Every now and then I get inspired to walk. Walking is fun when the walk is long and slow and perhaps accompanied by some music. Other times there are birds to listen to or streams to walk through. One time I was walking down a long country road near my house and some cows, thankfully on the other side of a fence, were eyeing me up and making some rather aggressive cow sounds as they sauntered in my direction. On the way back past the cows I made sure I was in a slow jog–on the other side of the road.
I figure I started walking around the age of one. If I'm accurate, then I have been standing and walking for about 42 and a half years. That's a long time to be walking and I can recall more than one occasion when my feet or ankles or legs in general betrayed me and I fell flat on my face or my behind. Falling is a lot less graceful than walking, but walking requires a lot less grace than falling. We can walk all day and find ourselves oblivious to our needs. Frankly, maybe, we are only aware of our deep need for grace when we fall. That said, we have to fall in order to see the need which means that we necessarily have to forget, for a mere moment, how to walk.
I've been walking for 42.5 years, how can I possibly forget how to walk? Yet we do.
Walking is a beautiful thing. I like watching animals walk because–I don't know if you have ever noticed–animals rarely fall. The are about as steady as it comes–maybe because they walk on four legs–and they often walk in places where human beings can scarcely imagine. Maybe humans are inclined to such disaster precisely because we are in need of so much grace. Maybe we should feel badly for people who are rock-steady on their feet, who never fall, who never need grace.
Maybe the proclivity to fall is God's or evolution's built-in measure to constantly, or at least occasionally, remind us that we need help, that we need grace.

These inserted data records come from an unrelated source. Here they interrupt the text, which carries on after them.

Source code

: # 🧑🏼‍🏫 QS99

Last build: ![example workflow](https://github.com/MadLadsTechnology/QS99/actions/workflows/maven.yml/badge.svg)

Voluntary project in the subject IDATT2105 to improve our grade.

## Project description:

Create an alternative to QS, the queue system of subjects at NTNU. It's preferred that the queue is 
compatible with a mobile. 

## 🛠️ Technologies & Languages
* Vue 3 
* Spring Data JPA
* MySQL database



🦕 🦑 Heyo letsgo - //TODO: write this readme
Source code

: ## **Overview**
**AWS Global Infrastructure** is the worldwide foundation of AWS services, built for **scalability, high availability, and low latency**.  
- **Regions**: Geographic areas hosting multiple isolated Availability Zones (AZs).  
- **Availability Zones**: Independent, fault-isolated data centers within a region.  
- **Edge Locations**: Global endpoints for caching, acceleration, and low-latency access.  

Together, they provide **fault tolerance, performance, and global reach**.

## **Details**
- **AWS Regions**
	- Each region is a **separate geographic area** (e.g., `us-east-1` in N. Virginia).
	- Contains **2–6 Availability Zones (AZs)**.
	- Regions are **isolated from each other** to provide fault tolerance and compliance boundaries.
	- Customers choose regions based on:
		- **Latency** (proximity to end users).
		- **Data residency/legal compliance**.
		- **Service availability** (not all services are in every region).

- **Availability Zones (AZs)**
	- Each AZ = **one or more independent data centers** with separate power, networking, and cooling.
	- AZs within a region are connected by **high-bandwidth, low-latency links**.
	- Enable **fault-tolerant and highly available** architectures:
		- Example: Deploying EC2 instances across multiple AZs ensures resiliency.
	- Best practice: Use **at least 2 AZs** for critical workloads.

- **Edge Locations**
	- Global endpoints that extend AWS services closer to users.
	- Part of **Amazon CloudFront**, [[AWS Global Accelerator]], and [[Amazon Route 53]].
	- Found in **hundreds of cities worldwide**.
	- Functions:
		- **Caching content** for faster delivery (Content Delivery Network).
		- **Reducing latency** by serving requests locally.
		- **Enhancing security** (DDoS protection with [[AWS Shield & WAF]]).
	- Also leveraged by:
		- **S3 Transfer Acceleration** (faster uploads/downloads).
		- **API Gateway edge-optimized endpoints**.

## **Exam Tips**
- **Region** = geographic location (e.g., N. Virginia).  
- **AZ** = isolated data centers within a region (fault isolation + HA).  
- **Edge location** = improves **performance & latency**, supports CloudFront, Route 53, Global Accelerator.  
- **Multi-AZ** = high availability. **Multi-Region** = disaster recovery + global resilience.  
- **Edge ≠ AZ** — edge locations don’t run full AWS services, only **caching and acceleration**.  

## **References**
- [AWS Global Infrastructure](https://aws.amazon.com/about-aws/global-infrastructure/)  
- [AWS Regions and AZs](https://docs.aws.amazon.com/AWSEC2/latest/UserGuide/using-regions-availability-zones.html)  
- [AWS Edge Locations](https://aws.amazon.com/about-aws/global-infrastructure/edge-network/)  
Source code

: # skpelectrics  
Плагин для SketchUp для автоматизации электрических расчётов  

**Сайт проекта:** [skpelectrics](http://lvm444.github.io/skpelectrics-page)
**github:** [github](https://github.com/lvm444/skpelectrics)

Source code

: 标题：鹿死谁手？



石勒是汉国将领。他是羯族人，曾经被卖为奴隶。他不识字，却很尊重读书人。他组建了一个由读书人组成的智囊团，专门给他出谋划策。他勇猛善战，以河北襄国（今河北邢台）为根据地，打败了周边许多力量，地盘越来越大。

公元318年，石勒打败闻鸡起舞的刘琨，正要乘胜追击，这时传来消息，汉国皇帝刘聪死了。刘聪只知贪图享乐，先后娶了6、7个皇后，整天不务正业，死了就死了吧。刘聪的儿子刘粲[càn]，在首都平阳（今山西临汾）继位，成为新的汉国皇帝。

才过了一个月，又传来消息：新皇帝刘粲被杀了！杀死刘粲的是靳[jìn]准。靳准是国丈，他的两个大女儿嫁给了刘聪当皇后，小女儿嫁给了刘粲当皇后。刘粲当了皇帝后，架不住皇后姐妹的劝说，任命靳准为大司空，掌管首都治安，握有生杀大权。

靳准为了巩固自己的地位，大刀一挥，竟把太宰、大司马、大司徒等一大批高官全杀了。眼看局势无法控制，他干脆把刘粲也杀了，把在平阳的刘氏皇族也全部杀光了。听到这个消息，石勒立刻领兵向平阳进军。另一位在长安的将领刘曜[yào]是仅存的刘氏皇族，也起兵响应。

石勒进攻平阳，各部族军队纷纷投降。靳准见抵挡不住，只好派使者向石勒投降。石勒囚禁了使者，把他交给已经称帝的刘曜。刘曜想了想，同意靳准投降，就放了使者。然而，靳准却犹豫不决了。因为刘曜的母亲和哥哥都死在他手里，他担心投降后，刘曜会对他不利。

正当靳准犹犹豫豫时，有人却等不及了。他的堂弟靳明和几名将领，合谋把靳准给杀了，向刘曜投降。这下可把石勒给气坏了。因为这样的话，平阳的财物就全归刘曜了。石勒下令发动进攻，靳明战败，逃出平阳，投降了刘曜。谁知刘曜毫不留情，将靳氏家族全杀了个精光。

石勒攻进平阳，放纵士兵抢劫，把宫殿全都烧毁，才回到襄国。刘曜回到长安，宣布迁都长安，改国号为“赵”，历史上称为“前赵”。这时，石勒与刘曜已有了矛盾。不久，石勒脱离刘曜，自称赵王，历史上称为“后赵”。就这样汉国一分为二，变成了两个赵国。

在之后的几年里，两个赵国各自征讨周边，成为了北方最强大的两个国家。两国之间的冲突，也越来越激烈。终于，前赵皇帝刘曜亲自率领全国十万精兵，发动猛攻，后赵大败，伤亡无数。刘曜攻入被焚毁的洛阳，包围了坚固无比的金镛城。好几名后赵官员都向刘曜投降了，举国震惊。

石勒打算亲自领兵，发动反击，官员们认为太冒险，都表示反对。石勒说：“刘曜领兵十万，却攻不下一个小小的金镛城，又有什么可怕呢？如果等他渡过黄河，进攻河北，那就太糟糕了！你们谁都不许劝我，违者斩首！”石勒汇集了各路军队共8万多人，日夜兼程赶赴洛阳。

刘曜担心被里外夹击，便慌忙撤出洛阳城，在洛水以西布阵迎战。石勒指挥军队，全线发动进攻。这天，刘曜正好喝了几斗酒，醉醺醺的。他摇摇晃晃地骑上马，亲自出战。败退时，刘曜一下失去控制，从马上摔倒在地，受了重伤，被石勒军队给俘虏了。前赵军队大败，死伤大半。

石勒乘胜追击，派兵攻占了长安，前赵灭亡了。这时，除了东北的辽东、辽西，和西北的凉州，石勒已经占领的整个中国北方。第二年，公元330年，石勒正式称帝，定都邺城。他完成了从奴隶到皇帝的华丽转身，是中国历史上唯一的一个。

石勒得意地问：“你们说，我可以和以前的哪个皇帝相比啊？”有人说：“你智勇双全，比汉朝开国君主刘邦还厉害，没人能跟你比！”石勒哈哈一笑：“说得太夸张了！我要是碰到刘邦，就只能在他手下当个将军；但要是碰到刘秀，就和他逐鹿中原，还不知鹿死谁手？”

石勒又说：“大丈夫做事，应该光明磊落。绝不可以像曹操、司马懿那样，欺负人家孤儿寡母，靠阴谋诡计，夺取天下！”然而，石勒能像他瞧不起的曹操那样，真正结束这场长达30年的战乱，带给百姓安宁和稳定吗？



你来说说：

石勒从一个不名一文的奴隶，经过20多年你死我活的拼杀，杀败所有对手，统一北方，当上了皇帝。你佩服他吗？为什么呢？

I had a conversation the other day with a very important person in my life. I was concerned about walking. My point to this person went something like this: 'What does it say about me and my work if I ask for help?' The response was pure genius and I suspected that the Lord had opened this person's mouth and spoke directly to my heart. It went like this: 'What does it say about you if you do not [ask for help]?'
Last night I learned a very important lesson. I learned that it is OK to need help walking. Better, I learned that didn't even know I had fallen. I learned that even something that comes to us so naturally, so fluently, so beautifully can, sometimes, require just a little extra help.